>>>
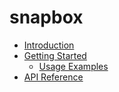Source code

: # snapbox
- [Introduction](./introduction.md)
- [Getting Started](./getting-started.md)
  - [Usage Examples](./usage-examples.md)
- [API Reference](./api.md)
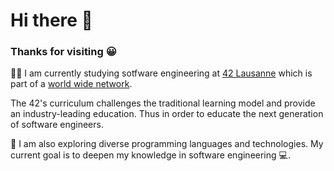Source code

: # Hi there 👋

### Thanks for visiting :grinning:

:woman_technologist: I am currently studying sotfware engineering at [42 Lausanne](https://www.42lausanne.ch/?gclid=EAIaIQobChMI-5eLloP79wIVhJBoCR1VEwNIEAAYASAAEgKuovD_BwE) which is part of a [world wide network](https://42.fr/en/network-42/).

The 42's curriculum challenges the traditional learning model and provide an industry-leading education. Thus in order to educate the next generation of software engineers.

:compass: I am also exploring diverse programming languages and technologies. My current goal is to deepen my knowledge in software engineering 💻.
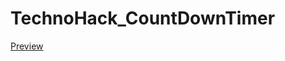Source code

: # TechnoHack_CountDownTimer
<a href="https://webdev-siddharth.github.io/TechnoHack_CountDownTimer/">Preview</a>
<<<
*TASK OBJECTIVE*
A faithful copy is needed of the lines from the one containing "# Hi there 👋" through the last line of the data above, with pictures left out.

*RESULT OF THIS TASK*
: # Hi there 👋

### Thanks for visiting :grinning:

:woman_technologist: I am currently studying sotfware engineering at [42 Lausanne](https://www.42lausanne.ch/?gclid=EAIaIQobChMI-5eLloP79wIVhJBoCR1VEwNIEAAYASAAEgKuovD_BwE) which is part of a [world wide network](https://42.fr/en/network-42/).

The 42's curriculum challenges the traditional learning model and provide an industry-leading education. Thus in order to educate the next generation of software engineers.

:compass: I am also exploring diverse programming languages and technologies. My current goal is to deepen my knowledge in software engineering 💻.
Source code

: # TechnoHack_CountDownTimer
<a href="https://webdev-siddharth.github.io/TechnoHack_CountDownTimer/">Preview</a>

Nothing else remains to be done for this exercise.